Data excerpts –
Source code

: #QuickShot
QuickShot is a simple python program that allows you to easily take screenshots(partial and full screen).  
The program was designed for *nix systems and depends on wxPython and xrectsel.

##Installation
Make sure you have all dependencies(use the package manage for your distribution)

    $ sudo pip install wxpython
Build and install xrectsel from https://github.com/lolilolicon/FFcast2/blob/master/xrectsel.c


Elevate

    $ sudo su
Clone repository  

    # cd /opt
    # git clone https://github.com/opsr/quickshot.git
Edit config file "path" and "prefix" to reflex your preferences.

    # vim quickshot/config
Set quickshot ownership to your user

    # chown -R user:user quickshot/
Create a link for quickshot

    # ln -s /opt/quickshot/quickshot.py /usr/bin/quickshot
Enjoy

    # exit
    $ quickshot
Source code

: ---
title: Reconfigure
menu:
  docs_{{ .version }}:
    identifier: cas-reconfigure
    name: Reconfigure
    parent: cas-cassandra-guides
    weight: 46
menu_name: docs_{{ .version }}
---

Problem statement –
Show each line of the data that contains the string "https".

Exercise answer –
Build and install xrectsel from https://github.com/lolilolicon/FFcast2/blob/master/xrectsel.c
    # git clone https://github.com/opsr/quickshot.git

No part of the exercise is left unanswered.